According to numbers from the State Driver's License Division, only 8.5 percent of Utah's 177,676 licensed drivers checked the box on their driver's license form to indicate their ethnicity.
Utah Public Safety Commissioner Robert Flowers said he's not sure what to make of the measly response, considering so many minorities say police in Utah practice racial profiling.
"I find it odd, especially with all the publicity and the clamoring for this," Flowers said. "I find it odd that we're getting such a lousy response on this."
Listing race information on the form is optional, which might explain some of the reluctance. But of the 8.5 percent of Utahns who indicated their race on the driver's license form, 85 percent were white. The next closest group to list their ethnicity were Hispanics, with 3 percent.
During this year's legislative session the Utah Senate voted down a bill, HB199, that would have set up a mechanism to record drivers' race in order to document if racial profiling is occurring. Although lawmakers declined to require people to divulge such information, Flowers decided to leave the ethnicity question on the driver's license form as an optional question.
"We're at least going to get the mechanism in place in case down the road it's mandated by law to do that," Flowers said.
Minority leaders are not surprised nor discouraged by the lack of responses.
"At this point in time I think people don't fill that information out because, one, it's optional and, two, it's a trust issue," HB199 sponsor Duane Bourdeaux said. "Those are things that we need to continue to work on and mend the fences."
"It's no different than what we had to do with the census," agreed Leticia Medina, director of the State Office of Hispanic Affairs. "We had to go to schools, to churches, to educate people how this works. . . . This message has to come from leaders that they trust."

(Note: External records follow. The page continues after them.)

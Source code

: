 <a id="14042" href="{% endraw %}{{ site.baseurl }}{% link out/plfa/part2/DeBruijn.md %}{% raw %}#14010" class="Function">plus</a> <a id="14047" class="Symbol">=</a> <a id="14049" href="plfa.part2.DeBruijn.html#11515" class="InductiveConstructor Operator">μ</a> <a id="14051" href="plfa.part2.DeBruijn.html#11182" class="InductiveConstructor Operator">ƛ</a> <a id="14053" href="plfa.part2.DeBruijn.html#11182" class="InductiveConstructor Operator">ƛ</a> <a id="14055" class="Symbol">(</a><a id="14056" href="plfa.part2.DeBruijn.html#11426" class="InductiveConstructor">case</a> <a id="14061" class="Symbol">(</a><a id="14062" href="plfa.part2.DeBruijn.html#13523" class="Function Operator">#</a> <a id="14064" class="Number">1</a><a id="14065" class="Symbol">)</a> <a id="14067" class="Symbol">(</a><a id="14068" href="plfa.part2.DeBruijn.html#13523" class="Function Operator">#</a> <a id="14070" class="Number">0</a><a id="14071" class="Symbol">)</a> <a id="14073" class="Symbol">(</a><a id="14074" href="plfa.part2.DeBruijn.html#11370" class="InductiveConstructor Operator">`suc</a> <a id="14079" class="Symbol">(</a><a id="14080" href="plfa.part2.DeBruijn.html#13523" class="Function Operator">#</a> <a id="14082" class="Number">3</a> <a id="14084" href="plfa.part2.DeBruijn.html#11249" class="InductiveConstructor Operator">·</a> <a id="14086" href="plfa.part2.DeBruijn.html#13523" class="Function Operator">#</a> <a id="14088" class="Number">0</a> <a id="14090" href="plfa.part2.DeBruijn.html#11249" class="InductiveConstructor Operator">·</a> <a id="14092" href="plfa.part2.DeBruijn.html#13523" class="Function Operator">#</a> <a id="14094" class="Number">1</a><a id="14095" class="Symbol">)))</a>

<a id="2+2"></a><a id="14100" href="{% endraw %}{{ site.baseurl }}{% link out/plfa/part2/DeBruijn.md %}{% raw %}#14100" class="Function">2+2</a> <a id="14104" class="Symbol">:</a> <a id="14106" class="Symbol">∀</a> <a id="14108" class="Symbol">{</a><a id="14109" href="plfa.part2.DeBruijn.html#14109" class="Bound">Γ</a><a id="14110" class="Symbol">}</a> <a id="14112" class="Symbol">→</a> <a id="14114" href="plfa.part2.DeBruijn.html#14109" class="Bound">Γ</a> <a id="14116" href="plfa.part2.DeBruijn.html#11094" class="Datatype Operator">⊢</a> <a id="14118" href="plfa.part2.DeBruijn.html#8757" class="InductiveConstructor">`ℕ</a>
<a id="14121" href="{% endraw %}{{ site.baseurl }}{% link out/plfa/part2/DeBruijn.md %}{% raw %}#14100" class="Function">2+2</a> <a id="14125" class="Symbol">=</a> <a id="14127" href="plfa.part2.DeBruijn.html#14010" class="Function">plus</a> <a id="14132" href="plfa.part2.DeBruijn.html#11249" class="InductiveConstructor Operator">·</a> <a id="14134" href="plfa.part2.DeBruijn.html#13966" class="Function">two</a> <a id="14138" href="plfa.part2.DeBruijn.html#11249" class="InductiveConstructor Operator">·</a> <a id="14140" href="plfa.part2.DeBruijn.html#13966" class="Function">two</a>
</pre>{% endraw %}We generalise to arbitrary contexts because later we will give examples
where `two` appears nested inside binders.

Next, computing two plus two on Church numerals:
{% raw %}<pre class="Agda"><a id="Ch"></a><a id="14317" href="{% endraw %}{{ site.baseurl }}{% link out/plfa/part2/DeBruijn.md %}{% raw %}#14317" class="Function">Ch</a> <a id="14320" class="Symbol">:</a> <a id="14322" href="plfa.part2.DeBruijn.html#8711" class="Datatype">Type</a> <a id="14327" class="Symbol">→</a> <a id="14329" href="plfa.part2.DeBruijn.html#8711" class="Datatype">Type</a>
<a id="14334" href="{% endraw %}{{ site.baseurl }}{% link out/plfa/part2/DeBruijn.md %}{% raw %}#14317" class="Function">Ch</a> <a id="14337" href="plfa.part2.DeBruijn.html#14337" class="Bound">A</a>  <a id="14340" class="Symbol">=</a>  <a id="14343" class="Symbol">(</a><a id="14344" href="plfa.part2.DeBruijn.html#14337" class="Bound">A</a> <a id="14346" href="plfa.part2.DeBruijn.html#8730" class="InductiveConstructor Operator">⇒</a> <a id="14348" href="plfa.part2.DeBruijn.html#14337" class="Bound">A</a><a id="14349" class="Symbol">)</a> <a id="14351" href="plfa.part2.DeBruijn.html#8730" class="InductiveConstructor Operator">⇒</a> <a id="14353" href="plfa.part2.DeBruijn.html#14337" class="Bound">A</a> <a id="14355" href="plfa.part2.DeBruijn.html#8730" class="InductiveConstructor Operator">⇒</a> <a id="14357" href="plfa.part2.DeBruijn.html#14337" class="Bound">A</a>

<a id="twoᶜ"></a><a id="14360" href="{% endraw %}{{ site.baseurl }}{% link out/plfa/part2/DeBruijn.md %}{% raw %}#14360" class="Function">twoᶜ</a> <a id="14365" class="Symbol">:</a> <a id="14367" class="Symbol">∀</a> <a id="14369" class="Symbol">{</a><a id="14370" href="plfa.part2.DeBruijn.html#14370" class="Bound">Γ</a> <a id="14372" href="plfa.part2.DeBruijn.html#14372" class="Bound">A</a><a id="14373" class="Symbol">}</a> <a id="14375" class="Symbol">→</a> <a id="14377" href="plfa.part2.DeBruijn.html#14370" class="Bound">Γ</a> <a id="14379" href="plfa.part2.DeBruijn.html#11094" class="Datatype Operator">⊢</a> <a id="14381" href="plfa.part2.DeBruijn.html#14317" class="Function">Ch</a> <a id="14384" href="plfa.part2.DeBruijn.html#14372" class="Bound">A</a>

Flowers is meeting this week with minority groups to discuss whether a code indicating a driver's race should be listed on their license in a continuing effort to gauge for ways to monitor racial profiling. Coming to a consensus on whether or not people should even have to list their race has been difficult, though.
"We're getting mixed messages, frankly, from minority leadership about this," Flowers said.
At least one minority group came out against the racial profiling bill this year.
Bourdeaux said the bill he'll sponsor next year will not require a driver's race to be listed on the license. The ethnicity of each driver will simply be entered into a database which would be accessed by the Commission on Criminal and Juvenile Justice to study if racial profiling really is a problem.
Bourdeaux said he trusts that information won't be passed on to other organizations. HB199 was voted down in the Senate amid concerns that listing race on drivers' licenses and identification cards would reveal historically private information about people as they applied for housing or credit checks.
"I have trust in the Commission on Criminal and Juvenile Justice that it will stay right there in that office and that's as far as it will go," Bourdeaux said. "By all means if I thought it was going to go anywhere else I would be the first to hold that agency responsible."